La decisión fue anunciada en 2022 como un paso histórico para garantizar la soberanía nacional sobre este mineral. Cuatro años después, vale la pena preguntarse qué resultados ha producido aquella decisión.
El problema nunca ha sido la existencia del litio. El verdadero desafío ha consistido en demostrar que puede extraerse de manera técnica y económicamente viable.
A diferencia de otros países productores, donde el mineral puede obtenerse mediante procesos ya consolidados, los principales depósitos identificados en México, particularmente en Sonora, presentan condiciones mucho más complejas para su aprovechamiento. Su explotación requiere procesos intensivos, elevados consumos de agua y energía, así como tecnologías que todavía enfrentan importantes desafíos económicos.
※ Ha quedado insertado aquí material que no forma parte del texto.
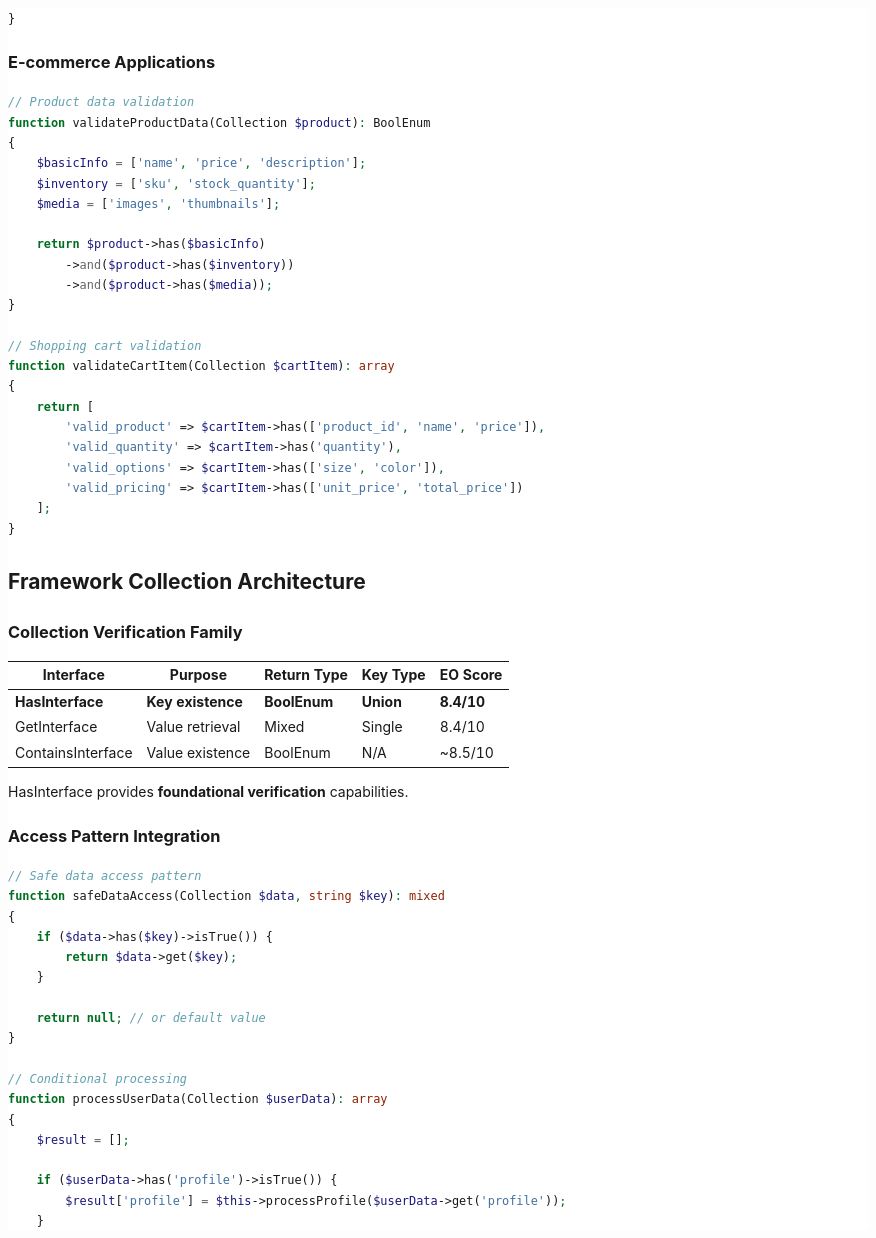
 ```php
}
```

### E-commerce Applications
```php
// Product data validation
function validateProductData(Collection $product): BoolEnum
{
    $basicInfo = ['name', 'price', 'description'];
    $inventory = ['sku', 'stock_quantity'];
    $media = ['images', 'thumbnails'];
    
    return $product->has($basicInfo)
        ->and($product->has($inventory))
        ->and($product->has($media));
}

// Shopping cart validation
function validateCartItem(Collection $cartItem): array
{
    return [
        'valid_product' => $cartItem->has(['product_id', 'name', 'price']),
        'valid_quantity' => $cartItem->has('quantity'),
        'valid_options' => $cartItem->has(['size', 'color']),
        'valid_pricing' => $cartItem->has(['unit_price', 'total_price'])
    ];
}
```

## Framework Collection Architecture

### Collection Verification Family

| Interface | Purpose | Return Type | Key Type | EO Score |
|-----------|---------|-------------|----------|----------|
| **HasInterface** | **Key existence** | **BoolEnum** | **Union** | **8.4/10** |
| GetInterface | Value retrieval | Mixed | Single | 8.4/10 |
| ContainsInterface | Value existence | BoolEnum | N/A | ~8.5/10 |

HasInterface provides **foundational verification** capabilities.

### Access Pattern Integration
```php
// Safe data access pattern
function safeDataAccess(Collection $data, string $key): mixed
{
    if ($data->has($key)->isTrue()) {
        return $data->get($key);
    }
    
    return null; // or default value
}

// Conditional processing
function processUserData(Collection $userData): array
{
    $result = [];
    
    if ($userData->has('profile')->isTrue()) {
        $result['profile'] = $this->processProfile($userData->get('profile'));
    }
```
En otras palabras, tener litio no significa necesariamente poder producirlo de forma competitiva.
Antes de la creación de LitioMx, el proyecto más avanzado era el de Bacanora Lithium, posteriormente controlado por la empresa china Ganfeng Lithium. Aunque el yacimiento fue presentado como uno de los más importantes del mundo, su viabilidad económica siempre estuvo sujeta a debate. Los avances fueron lentos y la posterior intervención del Estado añadió nuevos elementos de incertidumbre para los inversionistas.
A pesar de ello, el gobierno decidió crear una empresa estatal con la misión de desarrollar una industria que todavía no había demostrado plenamente su factibilidad comercial.
La situación actual resulta reveladora. Hasta donde existe información pública, LitioMxno registra producción comercial significativa. Su estructura organizacional permanece reducida y los recursos asignados se han destinado principalmente a gastos administrativos, estudios técnicos, asesorías y actividades de evaluación.
Naturalmente, la exploración y evaluación de recursos minerales son actividades necesarias. Ningún país desarrolla nuevas industrias sin invertir previamente en conocimiento geológico, investigación y tecnología. El problema surge cuando las expectativas políticas avanzan más rápido que la realidad técnica.
La historia económica ofrece numerosos ejemplos de proyectos que confundieron potencial con viabilidad. La existencia de un recurso puede generar entusiasmo y titulares, pero únicamente la capacidad de explotarlo de manera rentable permite transformarlo en riqueza para una nación.
México podría contar con recursos de litio importantes y eventualmente desarrollar tecnologías capaces de aprovecharlos en condiciones competitivas. Esa posibilidad existe y merece ser explorada. Sin embargo, los resultados observados hasta ahora están lejos de las expectativas que acompañaron el nacimiento de LitioMx.
La experiencia deja una lección que trasciende al sector minero. En materia de energía y recursos naturales, las buenas intenciones no sustituyen a la ingeniería, la geología ni a la economía. Se puede crear una empresa mediante decreto. Lo que no puede decretarse es la viabilidad de un negocio.
Cuatro años después de su creación, LitioMx continúa recorriendo el largo camino que va del decreto a la realidad.